Microtonal Web Tool: Scale Workshop
Microtonality is growing to be ever-present in the world of modern electronic music. These days, it seems that new synthesizers often add support for microtonal tuning systems and scales. This includes software instruments like the synths from Madrona Labs, Native Instruments' mega sampler Kontakt, as well as many hardware synths such as Korg Monologue, Novation Bass Station, ASM Hydrasynth, and many others. There may be a ton of reasons why this is happening now, and why some people are curiously turning their ears away from the familiar 12-tone equal temperament, and we will discuss this more deeply in one of our future articles.
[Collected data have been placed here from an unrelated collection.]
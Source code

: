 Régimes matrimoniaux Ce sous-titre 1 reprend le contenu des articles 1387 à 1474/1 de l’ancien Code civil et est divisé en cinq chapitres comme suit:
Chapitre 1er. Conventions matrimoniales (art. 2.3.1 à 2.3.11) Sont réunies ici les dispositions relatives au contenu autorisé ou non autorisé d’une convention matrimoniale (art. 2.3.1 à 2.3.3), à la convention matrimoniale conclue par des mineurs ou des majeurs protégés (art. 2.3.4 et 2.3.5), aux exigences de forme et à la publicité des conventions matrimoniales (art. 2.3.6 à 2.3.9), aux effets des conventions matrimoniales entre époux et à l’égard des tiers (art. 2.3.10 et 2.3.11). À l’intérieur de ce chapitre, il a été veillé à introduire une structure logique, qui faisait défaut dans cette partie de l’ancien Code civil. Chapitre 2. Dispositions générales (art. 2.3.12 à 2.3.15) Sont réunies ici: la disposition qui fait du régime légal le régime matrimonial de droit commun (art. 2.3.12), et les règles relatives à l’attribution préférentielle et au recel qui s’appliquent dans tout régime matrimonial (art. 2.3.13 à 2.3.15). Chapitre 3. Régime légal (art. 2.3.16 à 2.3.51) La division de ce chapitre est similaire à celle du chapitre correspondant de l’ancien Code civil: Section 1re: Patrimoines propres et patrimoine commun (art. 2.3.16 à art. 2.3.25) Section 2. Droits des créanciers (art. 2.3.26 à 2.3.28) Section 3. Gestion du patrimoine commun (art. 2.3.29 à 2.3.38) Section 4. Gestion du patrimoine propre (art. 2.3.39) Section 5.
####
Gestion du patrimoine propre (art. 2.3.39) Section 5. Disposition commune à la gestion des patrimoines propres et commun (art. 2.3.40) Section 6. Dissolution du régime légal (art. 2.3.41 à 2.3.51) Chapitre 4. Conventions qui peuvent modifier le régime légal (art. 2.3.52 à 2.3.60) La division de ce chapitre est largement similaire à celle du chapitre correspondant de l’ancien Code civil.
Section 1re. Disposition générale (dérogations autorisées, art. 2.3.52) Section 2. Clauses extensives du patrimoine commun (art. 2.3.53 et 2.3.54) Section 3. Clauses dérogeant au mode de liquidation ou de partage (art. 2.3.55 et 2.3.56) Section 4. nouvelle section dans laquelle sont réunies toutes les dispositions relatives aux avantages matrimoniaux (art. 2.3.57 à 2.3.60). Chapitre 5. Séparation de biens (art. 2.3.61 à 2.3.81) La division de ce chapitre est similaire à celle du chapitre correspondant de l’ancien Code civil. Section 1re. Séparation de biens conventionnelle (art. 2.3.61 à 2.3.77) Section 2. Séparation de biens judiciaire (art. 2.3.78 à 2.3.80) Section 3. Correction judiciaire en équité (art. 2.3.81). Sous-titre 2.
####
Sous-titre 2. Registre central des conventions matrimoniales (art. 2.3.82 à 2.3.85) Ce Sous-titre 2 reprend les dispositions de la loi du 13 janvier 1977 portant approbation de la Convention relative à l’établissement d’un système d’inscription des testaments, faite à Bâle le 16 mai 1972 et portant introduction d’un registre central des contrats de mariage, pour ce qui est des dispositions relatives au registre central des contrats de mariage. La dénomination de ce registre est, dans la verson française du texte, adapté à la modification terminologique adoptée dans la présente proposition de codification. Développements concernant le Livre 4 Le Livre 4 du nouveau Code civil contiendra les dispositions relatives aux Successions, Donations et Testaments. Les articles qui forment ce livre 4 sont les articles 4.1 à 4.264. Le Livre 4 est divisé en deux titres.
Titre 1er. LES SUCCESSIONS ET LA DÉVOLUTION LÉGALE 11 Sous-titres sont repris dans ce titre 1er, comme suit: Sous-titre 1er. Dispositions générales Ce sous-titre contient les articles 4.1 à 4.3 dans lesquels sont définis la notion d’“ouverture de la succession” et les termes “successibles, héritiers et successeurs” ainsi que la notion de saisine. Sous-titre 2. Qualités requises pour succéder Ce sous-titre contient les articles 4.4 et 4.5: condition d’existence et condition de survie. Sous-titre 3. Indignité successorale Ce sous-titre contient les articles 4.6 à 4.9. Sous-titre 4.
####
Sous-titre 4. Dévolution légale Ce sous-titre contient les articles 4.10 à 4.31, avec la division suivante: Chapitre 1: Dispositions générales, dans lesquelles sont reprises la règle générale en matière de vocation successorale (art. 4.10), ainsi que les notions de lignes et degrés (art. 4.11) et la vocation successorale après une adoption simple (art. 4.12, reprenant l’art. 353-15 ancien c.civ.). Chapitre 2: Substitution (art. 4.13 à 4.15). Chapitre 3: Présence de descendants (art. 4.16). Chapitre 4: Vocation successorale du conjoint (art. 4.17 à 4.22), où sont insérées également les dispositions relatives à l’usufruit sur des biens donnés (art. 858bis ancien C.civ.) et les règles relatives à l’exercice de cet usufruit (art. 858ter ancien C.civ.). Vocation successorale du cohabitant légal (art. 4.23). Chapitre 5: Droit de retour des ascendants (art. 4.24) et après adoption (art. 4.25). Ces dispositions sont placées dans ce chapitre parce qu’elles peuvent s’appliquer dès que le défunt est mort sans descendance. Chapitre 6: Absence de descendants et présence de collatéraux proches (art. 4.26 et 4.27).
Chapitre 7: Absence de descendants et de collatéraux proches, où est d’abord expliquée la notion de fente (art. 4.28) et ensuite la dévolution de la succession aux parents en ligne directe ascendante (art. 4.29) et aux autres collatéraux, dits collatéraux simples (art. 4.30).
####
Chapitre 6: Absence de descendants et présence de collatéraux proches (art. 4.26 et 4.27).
But for today, let's focus on a tool that is greatly useful to those interested in the subject.
Scale Workshop from Sevish is truly a gift for the microtonal community, especially for those just dipping their toes into the subject. As you may know, the standard tool for working with microtonal scales is a software called Scala, which is very powerful—yet it has a very steep learning curve, and not the most intuitive interface. One could benefit from thousands of exported scales in the Scala library, however creating your own scales can definitely be a challenge. So if you want to experiment creating your own microtonal scales, Sevish's Scale Workshop is the answer.
So, let's say you want to try an equal temperament tuning that divides an octave into more than 12 semitones, maybe 34—all you need to do is go to the 'New' tab, select 'Equal Temperament', set 'Number of Divisions' to 34, and leave the 'Interval to Divide' at 2/1 (which is octave), press 'Ok', and voila, your scale is ready. You can test it directly in the browser with a simple virtual synth using either the QWERTY keyboard or a MIDI keyboard if you have one connected to your computer (for mobile devices there is also a touch keyboard option). You can also change the base frequency note from A=440Hz to whatever fits your needs. When ready, The web app allows you to export your new microtonal scale into a variety of common tuning formats. Scale Workshop can also be used to audit .scl and .tun files , and convert them to other formats like Max/MSP coll (.txt), Pure Data text (.txt) or Kontakt tuning script.
Of course, there are more features in Scale Workshop, including creating non-equal tempered scales. Try it out, and you will be pleasantly surprised by the straightforward workflow and ease of experience working with this exciting approach to melody and harmony.
Between our two relatively modest articles, there's still so much out there in terms of affordable tools that we've only just barely scratched the surface of what's available. We're always watching for interesting new tools to enhance or diversify our own personal music projects, and the accessibility offered by free or low cost software is a huge bonus for anyone.